Task requirements — For the listing below, return the line containing "In general, we", the line containing "problema de la", and all lines in between, exactly as written and nothing else.

Dataset entries —

▽

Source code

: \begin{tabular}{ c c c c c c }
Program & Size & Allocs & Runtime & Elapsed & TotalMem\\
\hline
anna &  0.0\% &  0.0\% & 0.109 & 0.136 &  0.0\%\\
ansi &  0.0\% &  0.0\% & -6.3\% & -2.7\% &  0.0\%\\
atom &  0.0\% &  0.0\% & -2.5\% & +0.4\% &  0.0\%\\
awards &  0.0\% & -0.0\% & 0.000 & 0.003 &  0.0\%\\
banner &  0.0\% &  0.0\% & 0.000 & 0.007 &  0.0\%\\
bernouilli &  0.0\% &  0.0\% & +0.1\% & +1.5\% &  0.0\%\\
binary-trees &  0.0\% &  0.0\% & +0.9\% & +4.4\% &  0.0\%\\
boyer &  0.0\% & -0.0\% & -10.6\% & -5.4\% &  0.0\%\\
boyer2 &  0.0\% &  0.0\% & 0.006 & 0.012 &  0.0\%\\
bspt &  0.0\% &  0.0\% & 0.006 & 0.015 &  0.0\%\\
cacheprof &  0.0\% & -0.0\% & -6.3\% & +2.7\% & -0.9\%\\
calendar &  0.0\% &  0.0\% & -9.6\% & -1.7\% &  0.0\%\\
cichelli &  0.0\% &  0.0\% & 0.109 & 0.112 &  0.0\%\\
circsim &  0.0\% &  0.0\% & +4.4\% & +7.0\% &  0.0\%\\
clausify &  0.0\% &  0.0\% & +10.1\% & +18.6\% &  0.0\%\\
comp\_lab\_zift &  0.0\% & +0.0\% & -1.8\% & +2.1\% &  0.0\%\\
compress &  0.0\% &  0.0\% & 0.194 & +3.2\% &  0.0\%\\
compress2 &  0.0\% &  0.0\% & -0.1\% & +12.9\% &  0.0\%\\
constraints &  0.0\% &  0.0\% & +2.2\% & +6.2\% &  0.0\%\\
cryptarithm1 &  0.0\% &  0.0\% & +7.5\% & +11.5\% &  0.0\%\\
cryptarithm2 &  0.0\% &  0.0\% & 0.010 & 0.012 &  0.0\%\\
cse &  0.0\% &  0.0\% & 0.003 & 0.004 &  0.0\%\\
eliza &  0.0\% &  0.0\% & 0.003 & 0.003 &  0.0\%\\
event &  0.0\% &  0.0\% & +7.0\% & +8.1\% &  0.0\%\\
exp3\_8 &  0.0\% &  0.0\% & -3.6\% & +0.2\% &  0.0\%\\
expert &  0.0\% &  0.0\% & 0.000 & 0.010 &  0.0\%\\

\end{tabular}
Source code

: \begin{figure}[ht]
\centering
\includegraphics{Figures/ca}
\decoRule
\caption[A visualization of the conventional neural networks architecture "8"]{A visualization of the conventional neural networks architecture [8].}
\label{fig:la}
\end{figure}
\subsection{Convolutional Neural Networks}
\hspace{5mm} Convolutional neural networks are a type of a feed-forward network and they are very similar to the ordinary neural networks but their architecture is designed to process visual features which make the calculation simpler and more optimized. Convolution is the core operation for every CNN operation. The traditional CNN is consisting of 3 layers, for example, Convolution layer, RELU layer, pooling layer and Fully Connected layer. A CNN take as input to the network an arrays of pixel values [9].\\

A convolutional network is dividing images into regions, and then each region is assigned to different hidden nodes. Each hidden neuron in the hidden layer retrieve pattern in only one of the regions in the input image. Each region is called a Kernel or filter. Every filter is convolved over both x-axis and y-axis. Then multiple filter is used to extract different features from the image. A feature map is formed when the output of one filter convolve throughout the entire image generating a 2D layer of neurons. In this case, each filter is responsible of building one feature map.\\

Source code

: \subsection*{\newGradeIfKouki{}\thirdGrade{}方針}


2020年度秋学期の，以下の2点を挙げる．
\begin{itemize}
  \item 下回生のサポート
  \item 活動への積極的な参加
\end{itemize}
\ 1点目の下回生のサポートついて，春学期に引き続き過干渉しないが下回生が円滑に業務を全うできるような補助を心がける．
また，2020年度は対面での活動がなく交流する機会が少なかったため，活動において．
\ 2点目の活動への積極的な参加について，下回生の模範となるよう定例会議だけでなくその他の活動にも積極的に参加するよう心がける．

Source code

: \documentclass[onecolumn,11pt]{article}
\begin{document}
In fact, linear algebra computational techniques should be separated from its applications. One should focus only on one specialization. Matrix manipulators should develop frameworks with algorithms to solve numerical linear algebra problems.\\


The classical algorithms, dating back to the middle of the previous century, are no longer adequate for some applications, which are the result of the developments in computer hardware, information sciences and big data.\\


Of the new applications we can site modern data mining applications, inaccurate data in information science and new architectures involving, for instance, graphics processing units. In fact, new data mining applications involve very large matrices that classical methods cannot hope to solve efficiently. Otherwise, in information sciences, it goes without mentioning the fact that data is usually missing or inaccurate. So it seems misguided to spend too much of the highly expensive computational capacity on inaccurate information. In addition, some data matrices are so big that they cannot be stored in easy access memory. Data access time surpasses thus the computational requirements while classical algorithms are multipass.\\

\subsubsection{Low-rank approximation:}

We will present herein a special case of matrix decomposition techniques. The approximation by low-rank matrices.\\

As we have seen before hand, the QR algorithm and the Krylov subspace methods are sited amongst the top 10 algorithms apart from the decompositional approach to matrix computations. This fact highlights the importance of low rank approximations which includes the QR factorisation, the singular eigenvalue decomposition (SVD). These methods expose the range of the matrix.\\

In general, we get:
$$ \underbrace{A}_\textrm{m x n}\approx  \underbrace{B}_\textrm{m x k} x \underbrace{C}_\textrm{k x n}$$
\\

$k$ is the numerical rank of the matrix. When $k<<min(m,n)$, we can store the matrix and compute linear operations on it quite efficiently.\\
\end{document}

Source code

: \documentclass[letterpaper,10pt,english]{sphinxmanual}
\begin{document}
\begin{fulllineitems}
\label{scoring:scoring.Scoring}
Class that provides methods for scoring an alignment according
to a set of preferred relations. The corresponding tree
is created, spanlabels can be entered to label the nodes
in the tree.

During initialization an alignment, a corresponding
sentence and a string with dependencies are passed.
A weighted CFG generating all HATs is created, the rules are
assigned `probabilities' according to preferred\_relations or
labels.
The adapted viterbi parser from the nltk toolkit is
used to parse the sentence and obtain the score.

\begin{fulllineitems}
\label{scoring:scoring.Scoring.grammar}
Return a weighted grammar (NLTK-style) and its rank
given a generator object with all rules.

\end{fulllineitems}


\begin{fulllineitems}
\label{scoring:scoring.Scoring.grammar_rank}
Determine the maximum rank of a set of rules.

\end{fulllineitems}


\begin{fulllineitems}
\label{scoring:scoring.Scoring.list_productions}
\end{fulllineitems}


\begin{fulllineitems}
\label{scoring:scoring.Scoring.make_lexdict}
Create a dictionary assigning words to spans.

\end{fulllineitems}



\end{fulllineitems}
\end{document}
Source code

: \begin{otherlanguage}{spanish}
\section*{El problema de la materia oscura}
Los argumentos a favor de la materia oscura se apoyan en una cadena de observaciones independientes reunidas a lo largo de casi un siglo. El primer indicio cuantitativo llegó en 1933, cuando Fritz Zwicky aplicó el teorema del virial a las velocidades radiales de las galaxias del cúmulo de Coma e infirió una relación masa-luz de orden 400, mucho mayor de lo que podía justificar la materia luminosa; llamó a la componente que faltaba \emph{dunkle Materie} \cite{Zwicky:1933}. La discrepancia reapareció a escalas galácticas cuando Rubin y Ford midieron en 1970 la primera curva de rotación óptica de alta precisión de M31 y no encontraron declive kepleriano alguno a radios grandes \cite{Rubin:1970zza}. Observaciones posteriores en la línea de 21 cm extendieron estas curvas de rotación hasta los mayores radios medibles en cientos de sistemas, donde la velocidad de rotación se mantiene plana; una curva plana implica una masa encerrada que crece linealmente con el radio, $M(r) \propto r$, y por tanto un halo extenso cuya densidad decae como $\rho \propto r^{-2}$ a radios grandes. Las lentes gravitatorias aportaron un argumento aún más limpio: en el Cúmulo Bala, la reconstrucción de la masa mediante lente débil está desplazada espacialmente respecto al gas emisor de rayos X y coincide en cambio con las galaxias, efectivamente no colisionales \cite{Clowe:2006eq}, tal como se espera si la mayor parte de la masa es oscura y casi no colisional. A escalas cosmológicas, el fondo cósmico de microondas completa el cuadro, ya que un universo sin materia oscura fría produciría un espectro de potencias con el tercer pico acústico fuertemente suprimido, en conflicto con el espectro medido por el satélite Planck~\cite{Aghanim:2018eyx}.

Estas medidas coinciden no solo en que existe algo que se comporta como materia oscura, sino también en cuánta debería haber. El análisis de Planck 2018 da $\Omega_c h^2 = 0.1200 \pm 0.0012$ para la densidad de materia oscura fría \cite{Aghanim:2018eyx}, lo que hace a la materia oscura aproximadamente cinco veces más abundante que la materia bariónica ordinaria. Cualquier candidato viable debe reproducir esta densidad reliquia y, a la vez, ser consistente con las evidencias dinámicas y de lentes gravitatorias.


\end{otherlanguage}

△

Answer box —
In general, we get:
$$ \underbrace{A}_\textrm{m x n}\approx  \underbrace{B}_\textrm{m x k} x \underbrace{C}_\textrm{k x n}$$
\\

$k$ is the numerical rank of the matrix. When $k<<min(m,n)$, we can store the matrix and compute linear operations on it quite efficiently.\\
\end{document}

Source code

: \documentclass[letterpaper,10pt,english]{sphinxmanual}
\begin{document}
\begin{fulllineitems}
\label{scoring:scoring.Scoring}
Class that provides methods for scoring an alignment according
to a set of preferred relations. The corresponding tree
is created, spanlabels can be entered to label the nodes
in the tree.

During initialization an alignment, a corresponding
sentence and a string with dependencies are passed.
A weighted CFG generating all HATs is created, the rules are
assigned `probabilities' according to preferred\_relations or
labels.
The adapted viterbi parser from the nltk toolkit is
used to parse the sentence and obtain the score.

\begin{fulllineitems}
\label{scoring:scoring.Scoring.grammar}
Return a weighted grammar (NLTK-style) and its rank
given a generator object with all rules.

\end{fulllineitems}


\begin{fulllineitems}
\label{scoring:scoring.Scoring.grammar_rank}
Determine the maximum rank of a set of rules.

\end{fulllineitems}


\begin{fulllineitems}
\label{scoring:scoring.Scoring.list_productions}
\end{fulllineitems}


\begin{fulllineitems}
\label{scoring:scoring.Scoring.make_lexdict}
Create a dictionary assigning words to spans.

\end{fulllineitems}



\end{fulllineitems}
\end{document}
Source code

: \begin{otherlanguage}{spanish}
\section*{El problema de la materia oscura}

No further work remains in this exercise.